[HOW TO COMPLETE THIS TASK] Exact transcription of the records is required.

##### TASK INPUT

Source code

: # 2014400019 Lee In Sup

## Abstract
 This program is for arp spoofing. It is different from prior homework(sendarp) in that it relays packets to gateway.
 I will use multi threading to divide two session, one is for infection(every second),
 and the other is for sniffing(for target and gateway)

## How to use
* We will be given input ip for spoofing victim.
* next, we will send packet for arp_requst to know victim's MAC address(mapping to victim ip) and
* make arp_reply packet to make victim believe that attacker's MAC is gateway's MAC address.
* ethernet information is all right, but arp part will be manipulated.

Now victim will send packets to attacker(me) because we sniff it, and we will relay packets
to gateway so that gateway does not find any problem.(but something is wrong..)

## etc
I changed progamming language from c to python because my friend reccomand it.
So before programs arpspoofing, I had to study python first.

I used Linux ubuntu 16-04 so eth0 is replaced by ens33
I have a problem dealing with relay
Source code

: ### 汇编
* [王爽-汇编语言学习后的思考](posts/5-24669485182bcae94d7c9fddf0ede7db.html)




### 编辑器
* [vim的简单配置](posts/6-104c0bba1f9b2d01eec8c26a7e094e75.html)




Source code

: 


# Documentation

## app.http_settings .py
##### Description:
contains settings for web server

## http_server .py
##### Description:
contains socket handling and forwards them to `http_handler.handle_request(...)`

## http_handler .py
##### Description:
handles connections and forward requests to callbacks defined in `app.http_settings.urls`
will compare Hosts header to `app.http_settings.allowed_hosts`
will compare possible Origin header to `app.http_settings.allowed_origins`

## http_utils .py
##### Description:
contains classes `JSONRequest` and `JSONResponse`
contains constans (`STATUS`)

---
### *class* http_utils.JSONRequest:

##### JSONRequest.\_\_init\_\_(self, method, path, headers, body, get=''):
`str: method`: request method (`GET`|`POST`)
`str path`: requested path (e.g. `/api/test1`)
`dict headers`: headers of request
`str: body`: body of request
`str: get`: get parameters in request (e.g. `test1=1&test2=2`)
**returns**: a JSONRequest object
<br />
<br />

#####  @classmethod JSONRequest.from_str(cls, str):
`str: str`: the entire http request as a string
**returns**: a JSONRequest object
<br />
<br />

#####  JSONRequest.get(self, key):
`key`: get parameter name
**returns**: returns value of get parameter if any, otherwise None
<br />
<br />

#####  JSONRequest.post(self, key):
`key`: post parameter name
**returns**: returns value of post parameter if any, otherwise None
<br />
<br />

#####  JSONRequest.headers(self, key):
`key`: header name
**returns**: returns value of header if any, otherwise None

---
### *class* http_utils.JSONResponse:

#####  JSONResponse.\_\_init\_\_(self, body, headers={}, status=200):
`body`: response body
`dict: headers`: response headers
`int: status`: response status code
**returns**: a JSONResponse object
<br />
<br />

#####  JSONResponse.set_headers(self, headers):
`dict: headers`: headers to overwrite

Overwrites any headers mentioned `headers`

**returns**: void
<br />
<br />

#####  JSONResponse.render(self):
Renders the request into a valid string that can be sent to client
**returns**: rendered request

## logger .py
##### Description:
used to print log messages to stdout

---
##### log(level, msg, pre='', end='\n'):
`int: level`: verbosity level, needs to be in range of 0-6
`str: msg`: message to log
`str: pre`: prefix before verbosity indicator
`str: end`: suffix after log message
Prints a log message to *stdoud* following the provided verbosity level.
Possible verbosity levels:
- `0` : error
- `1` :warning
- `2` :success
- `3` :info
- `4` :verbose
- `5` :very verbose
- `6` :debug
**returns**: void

##########

[RESPONSE TO THIS TASK]
Source code

: # 2014400019 Lee In Sup

## Abstract
 This program is for arp spoofing. It is different from prior homework(sendarp) in that it relays packets to gateway.
 I will use multi threading to divide two session, one is for infection(every second),
 and the other is for sniffing(for target and gateway)

## How to use
* We will be given input ip for spoofing victim.
* next, we will send packet for arp_requst to know victim's MAC address(mapping to victim ip) and
* make arp_reply packet to make victim believe that attacker's MAC is gateway's MAC address.
* ethernet information is all right, but arp part will be manipulated.

Now victim will send packets to attacker(me) because we sniff it, and we will relay packets
to gateway so that gateway does not find any problem.(but something is wrong..)

## etc
I changed progamming language from c to python because my friend reccomand it.
So before programs arpspoofing, I had to study python first.

I used Linux ubuntu 16-04 so eth0 is replaced by ens33
I have a problem dealing with relay
Source code

: ### 汇编
* [王爽-汇编语言学习后的思考](posts/5-24669485182bcae94d7c9fddf0ede7db.html)




### 编辑器
* [vim的简单配置](posts/6-104c0bba1f9b2d01eec8c26a7e094e75.html)




Source code

: 


# Documentation

## app.http_settings .py
##### Description:
contains settings for web server

## http_server .py
##### Description:
contains socket handling and forwards them to `http_handler.handle_request(...)`

## http_handler .py
##### Description:
handles connections and forward requests to callbacks defined in `app.http_settings.urls`
will compare Hosts header to `app.http_settings.allowed_hosts`
will compare possible Origin header to `app.http_settings.allowed_origins`

## http_utils .py
##### Description:
contains classes `JSONRequest` and `JSONResponse`
contains constans (`STATUS`)

---
### *class* http_utils.JSONRequest:

##### JSONRequest.\_\_init\_\_(self, method, path, headers, body, get=''):
`str: method`: request method (`GET`|`POST`)
`str path`: requested path (e.g. `/api/test1`)
`dict headers`: headers of request
`str: body`: body of request
`str: get`: get parameters in request (e.g. `test1=1&test2=2`)
**returns**: a JSONRequest object
<br />
<br />

#####  @classmethod JSONRequest.from_str(cls, str):
`str: str`: the entire http request as a string
**returns**: a JSONRequest object
<br />
<br />

#####  JSONRequest.get(self, key):
`key`: get parameter name
**returns**: returns value of get parameter if any, otherwise None
<br />
<br />

#####  JSONRequest.post(self, key):
`key`: post parameter name
**returns**: returns value of post parameter if any, otherwise None
<br />
<br />

#####  JSONRequest.headers(self, key):
`key`: header name
**returns**: returns value of header if any, otherwise None

---
### *class* http_utils.JSONResponse:

#####  JSONResponse.\_\_init\_\_(self, body, headers={}, status=200):
`body`: response body
`dict: headers`: response headers
`int: status`: response status code
**returns**: a JSONResponse object
<br />
<br />

#####  JSONResponse.set_headers(self, headers):
`dict: headers`: headers to overwrite

Overwrites any headers mentioned `headers`

**returns**: void
<br />
<br />

#####  JSONResponse.render(self):
Renders the request into a valid string that can be sent to client
**returns**: rendered request

## logger .py
##### Description:
used to print log messages to stdout

---
##### log(level, msg, pre='', end='\n'):
`int: level`: verbosity level, needs to be in range of 0-6
`str: msg`: message to log
`str: pre`: prefix before verbosity indicator
`str: end`: suffix after log message
Prints a log message to *stdoud* following the provided verbosity level.
Possible verbosity levels:
- `0` : error
- `1` :warning
- `2` :success
- `3` :info
- `4` :verbose
- `5` :very verbose
- `6` :debug
**returns**: void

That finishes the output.